**WHAT YOU WILL DO**
From the entries, copy every line that carries the string "should".
== Segment start ==
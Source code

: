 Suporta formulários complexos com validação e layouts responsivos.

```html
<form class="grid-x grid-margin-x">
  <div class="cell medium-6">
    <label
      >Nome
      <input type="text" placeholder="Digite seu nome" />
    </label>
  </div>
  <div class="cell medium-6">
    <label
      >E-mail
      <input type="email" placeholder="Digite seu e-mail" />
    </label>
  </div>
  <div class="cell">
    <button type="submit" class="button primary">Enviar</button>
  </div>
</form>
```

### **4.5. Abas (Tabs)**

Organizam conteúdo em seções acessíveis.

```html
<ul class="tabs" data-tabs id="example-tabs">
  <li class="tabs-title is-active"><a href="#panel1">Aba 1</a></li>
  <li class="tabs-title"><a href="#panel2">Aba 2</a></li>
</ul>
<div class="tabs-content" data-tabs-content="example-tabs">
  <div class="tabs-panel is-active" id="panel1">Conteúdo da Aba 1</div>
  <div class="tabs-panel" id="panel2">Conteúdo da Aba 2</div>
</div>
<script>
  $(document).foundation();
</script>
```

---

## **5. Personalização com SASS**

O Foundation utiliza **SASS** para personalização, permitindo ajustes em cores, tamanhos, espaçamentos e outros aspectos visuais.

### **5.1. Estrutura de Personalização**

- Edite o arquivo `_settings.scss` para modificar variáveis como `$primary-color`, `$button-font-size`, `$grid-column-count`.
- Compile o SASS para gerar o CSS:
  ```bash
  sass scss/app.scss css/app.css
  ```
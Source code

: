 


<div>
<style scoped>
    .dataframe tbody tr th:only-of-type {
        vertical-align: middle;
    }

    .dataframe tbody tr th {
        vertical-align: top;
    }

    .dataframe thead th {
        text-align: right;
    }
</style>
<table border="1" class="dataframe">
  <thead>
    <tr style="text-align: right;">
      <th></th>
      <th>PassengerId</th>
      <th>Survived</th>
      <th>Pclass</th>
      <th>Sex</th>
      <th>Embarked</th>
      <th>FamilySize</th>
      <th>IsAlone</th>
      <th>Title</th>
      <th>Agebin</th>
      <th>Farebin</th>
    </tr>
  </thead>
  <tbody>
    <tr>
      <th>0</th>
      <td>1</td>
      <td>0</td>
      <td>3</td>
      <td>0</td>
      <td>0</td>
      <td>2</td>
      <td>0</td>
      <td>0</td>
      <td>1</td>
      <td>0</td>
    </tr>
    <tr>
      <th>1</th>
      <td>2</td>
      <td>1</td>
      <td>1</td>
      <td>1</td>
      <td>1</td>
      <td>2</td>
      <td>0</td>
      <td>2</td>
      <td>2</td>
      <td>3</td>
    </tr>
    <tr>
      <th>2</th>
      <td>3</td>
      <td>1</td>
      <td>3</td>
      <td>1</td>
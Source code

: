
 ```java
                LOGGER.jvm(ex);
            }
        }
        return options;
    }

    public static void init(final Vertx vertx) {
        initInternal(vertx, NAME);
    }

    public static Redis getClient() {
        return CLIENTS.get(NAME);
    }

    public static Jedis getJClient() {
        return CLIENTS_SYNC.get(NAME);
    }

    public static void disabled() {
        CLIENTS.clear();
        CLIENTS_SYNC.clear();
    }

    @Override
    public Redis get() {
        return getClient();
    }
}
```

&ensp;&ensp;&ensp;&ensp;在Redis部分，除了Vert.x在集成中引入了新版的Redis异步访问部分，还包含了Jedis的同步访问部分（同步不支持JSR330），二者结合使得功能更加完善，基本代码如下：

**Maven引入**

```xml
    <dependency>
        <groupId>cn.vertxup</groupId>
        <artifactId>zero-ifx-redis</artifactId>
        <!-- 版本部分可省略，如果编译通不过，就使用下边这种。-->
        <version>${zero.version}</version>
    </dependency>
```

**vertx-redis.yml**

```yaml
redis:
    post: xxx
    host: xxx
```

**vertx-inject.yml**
== Segment end ==
== Segment start ==
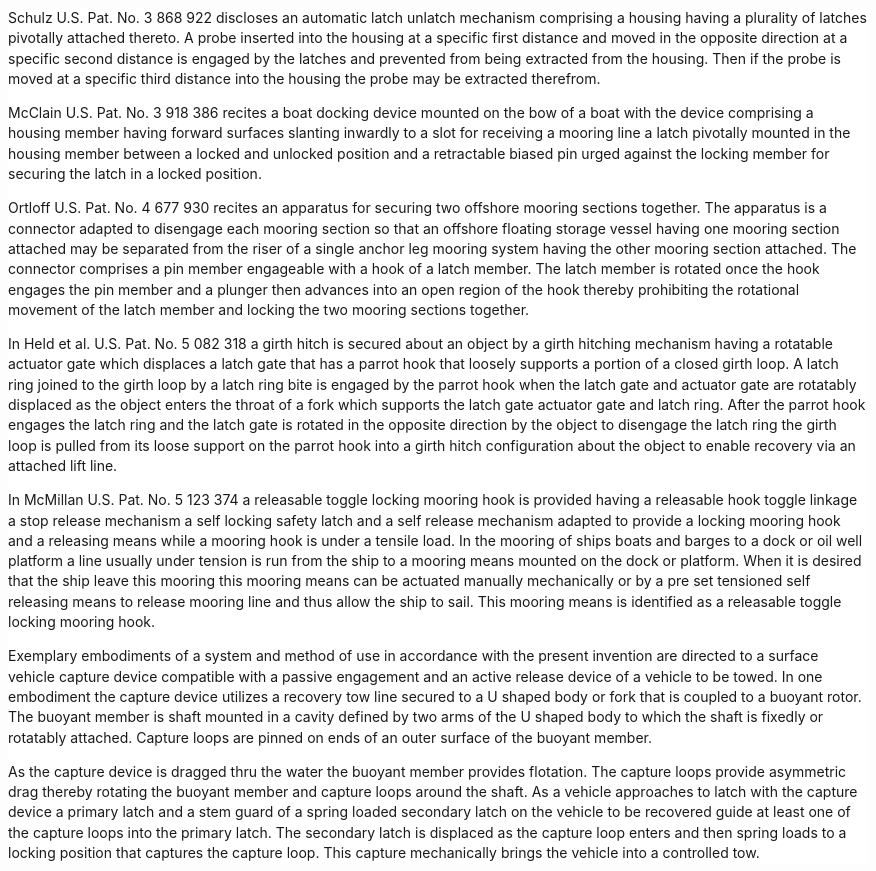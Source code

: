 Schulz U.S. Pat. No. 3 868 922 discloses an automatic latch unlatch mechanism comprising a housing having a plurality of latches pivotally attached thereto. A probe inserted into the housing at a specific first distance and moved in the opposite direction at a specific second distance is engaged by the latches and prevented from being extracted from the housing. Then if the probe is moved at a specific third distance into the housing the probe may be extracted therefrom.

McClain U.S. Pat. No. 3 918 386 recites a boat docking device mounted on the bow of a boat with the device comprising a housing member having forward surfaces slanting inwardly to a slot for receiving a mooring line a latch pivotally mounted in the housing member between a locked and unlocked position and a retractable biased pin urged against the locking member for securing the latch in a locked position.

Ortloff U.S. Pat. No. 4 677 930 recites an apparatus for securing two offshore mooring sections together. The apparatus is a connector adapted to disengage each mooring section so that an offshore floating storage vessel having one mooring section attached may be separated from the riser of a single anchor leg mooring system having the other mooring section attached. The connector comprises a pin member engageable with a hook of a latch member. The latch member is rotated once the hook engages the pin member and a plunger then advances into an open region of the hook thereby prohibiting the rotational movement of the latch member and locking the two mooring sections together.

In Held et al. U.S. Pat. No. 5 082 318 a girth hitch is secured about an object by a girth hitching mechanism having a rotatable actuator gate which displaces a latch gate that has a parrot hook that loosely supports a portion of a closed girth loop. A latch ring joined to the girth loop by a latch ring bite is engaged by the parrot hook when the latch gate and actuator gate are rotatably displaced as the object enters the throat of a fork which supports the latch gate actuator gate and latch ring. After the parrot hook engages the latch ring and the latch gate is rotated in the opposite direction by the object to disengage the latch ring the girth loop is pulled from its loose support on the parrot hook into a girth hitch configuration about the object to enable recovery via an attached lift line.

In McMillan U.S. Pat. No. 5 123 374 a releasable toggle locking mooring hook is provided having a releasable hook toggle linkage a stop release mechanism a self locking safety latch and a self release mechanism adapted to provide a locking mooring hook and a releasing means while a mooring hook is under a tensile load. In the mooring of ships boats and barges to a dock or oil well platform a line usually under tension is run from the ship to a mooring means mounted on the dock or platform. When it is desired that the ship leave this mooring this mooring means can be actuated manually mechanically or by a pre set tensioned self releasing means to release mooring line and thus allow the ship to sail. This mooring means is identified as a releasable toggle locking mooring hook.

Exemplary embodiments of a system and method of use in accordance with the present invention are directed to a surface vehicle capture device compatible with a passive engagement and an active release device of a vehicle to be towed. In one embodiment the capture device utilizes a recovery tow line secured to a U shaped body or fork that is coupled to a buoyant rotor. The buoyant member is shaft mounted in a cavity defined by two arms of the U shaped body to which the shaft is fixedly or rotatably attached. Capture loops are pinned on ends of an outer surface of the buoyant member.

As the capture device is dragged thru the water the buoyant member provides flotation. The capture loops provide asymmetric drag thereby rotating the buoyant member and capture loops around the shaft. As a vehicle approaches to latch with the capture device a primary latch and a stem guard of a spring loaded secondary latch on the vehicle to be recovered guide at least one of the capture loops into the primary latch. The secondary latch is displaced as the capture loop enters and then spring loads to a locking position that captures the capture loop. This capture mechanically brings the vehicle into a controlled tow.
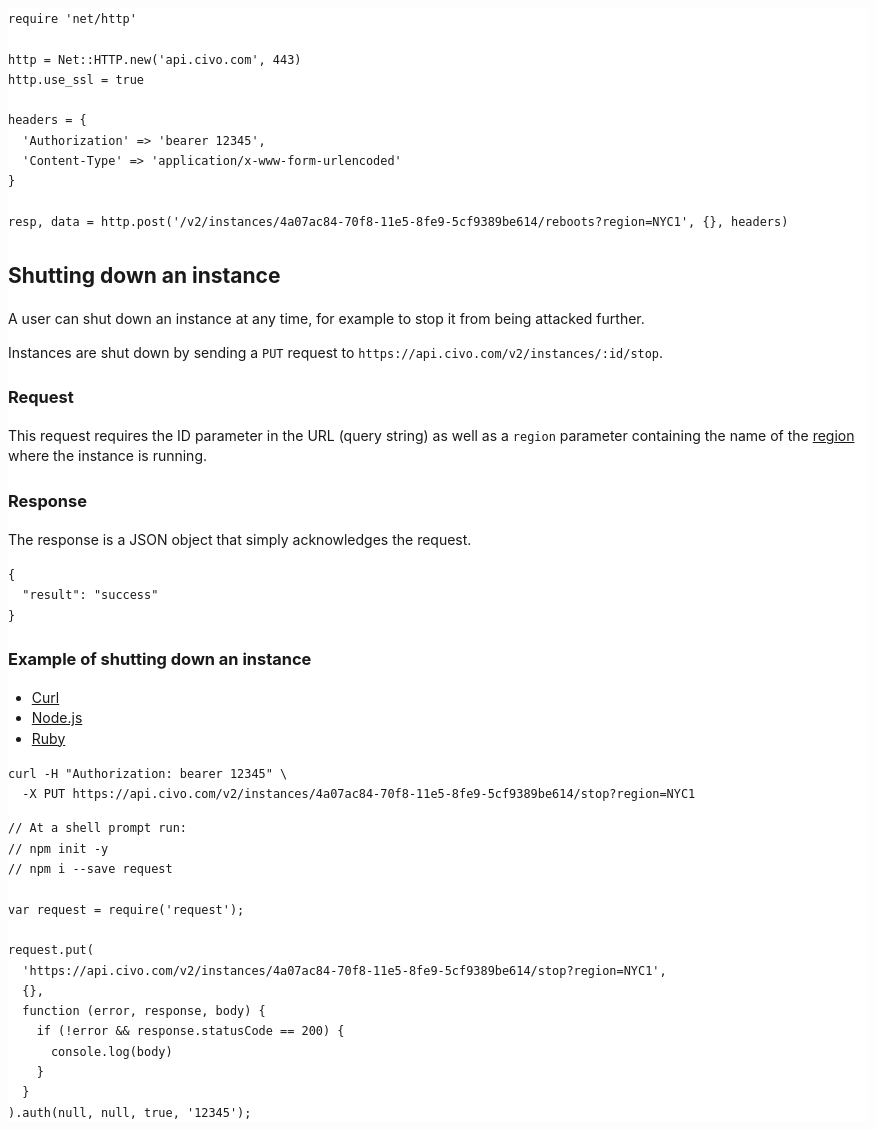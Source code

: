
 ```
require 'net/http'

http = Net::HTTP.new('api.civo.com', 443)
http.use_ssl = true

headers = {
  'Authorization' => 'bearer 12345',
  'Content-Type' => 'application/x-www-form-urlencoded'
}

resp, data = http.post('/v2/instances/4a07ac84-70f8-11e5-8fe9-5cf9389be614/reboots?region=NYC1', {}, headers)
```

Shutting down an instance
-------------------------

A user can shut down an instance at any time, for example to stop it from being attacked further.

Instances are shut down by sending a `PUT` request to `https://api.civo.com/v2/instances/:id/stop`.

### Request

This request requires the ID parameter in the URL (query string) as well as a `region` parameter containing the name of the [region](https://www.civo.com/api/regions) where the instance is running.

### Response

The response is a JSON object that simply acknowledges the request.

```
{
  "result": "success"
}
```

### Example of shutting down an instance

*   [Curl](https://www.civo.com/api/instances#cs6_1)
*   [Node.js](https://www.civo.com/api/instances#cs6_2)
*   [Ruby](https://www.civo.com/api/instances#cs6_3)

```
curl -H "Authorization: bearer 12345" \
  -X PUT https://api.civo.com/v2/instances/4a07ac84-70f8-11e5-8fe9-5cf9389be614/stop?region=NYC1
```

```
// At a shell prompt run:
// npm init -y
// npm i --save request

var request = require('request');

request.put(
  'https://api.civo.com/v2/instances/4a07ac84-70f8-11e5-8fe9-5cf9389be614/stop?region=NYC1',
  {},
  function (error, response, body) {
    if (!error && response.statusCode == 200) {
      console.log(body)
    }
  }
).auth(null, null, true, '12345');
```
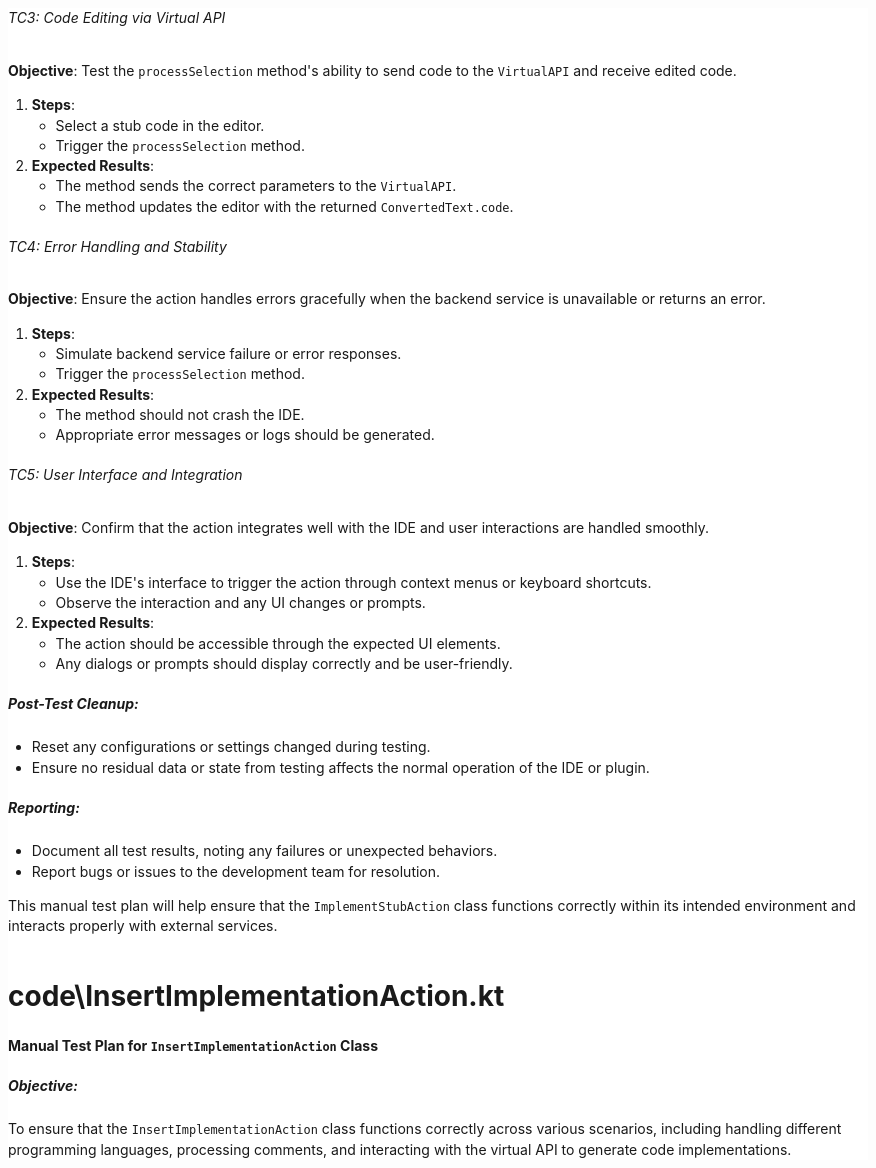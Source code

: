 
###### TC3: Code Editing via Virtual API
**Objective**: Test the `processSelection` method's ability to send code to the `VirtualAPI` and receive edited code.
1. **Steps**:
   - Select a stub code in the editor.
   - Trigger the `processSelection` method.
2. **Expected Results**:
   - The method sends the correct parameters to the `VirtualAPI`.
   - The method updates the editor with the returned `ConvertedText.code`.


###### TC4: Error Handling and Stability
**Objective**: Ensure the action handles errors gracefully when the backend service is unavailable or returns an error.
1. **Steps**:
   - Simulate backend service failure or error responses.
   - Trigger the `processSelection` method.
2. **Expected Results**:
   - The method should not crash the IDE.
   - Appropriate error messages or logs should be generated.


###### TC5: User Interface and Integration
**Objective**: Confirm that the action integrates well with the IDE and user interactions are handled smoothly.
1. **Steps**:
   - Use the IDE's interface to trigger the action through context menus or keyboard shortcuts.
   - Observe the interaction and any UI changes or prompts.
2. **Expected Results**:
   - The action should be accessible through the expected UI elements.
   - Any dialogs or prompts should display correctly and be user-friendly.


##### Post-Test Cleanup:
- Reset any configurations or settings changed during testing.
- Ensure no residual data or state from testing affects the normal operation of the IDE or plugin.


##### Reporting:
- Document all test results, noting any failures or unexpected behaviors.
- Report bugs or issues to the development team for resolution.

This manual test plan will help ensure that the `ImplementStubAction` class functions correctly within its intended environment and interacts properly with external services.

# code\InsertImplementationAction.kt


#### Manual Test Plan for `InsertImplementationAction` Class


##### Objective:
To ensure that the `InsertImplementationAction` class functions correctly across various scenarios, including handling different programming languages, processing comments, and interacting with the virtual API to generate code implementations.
== Segment end ==
**TASK RESPONSE**
   - The method should not crash the IDE.
   - Appropriate error messages or logs should be generated.
   - The action should be accessible through the expected UI elements.
   - Any dialogs or prompts should display correctly and be user-friendly.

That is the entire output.